DATA FOR THIS EXERCISE START

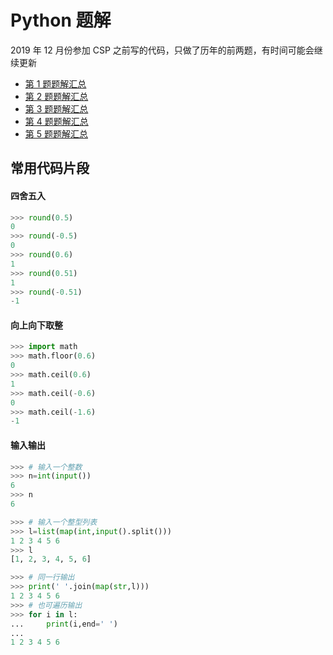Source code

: # Python 题解

2019 年 12 月份参加 CSP 之前写的代码，只做了历年的前两题，有时间可能会继续更新

- [第 1 题题解汇总](题解汇总/第1题题解汇总.ipynb)
- [第 2 题题解汇总](题解汇总/第2题题解汇总.ipynb)
- [第 3 题题解汇总](题解汇总/第3题题解汇总.ipynb)
- [第 4 题题解汇总](题解汇总/第4题题解汇总.ipynb)
- [第 5 题题解汇总](题解汇总/第5题题解汇总.ipynb)

## 常用代码片段

#### 四舍五入

```python
>>> round(0.5)
0
>>> round(-0.5)
0
>>> round(0.6)
1
>>> round(0.51)
1
>>> round(-0.51)
-1
```

#### 向上向下取整

```python
>>> import math
>>> math.floor(0.6)
0
>>> math.ceil(0.6)
1
>>> math.ceil(-0.6)
0
>>> math.ceil(-1.6)
-1
```

#### 输入输出

```python
>>> # 输入一个整数
>>> n=int(input())
6
>>> n
6

>>> # 输入一个整型列表
>>> l=list(map(int,input().split()))
1 2 3 4 5 6
>>> l
[1, 2, 3, 4, 5, 6]

>>> # 同一行输出
>>> print(' '.join(map(str,l)))
1 2 3 4 5 6
>>> # 也可遍历输出
>>> for i in l:
...     print(i,end=' ')
...
1 2 3 4 5 6
```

DATA FOR THIS EXERCISE END

# [WHAT TO PRODUCE]
I'd like the entries above repeated exactly, but without any of their pictures.

# [COMPLETED EXERCISE]
Source code

: # Python 题解

2019 年 12 月份参加 CSP 之前写的代码，只做了历年的前两题，有时间可能会继续更新

- [第 1 题题解汇总](题解汇总/第1题题解汇总.ipynb)
- [第 2 题题解汇总](题解汇总/第2题题解汇总.ipynb)
- [第 3 题题解汇总](题解汇总/第3题题解汇总.ipynb)
- [第 4 题题解汇总](题解汇总/第4题题解汇总.ipynb)
- [第 5 题题解汇总](题解汇总/第5题题解汇总.ipynb)

## 常用代码片段

#### 四舍五入

```python
>>> round(0.5)
0
>>> round(-0.5)
0
>>> round(0.6)
1
>>> round(0.51)
1
>>> round(-0.51)
-1
```

#### 向上向下取整

```python
>>> import math
>>> math.floor(0.6)
0
>>> math.ceil(0.6)
1
>>> math.ceil(-0.6)
0
>>> math.ceil(-1.6)
-1
```

#### 输入输出

```python
>>> # 输入一个整数
>>> n=int(input())
6
>>> n
6

>>> # 输入一个整型列表
>>> l=list(map(int,input().split()))
1 2 3 4 5 6
>>> l
[1, 2, 3, 4, 5, 6]

>>> # 同一行输出
>>> print(' '.join(map(str,l)))
1 2 3 4 5 6
>>> # 也可遍历输出
>>> for i in l:
...     print(i,end=' ')
...
1 2 3 4 5 6
```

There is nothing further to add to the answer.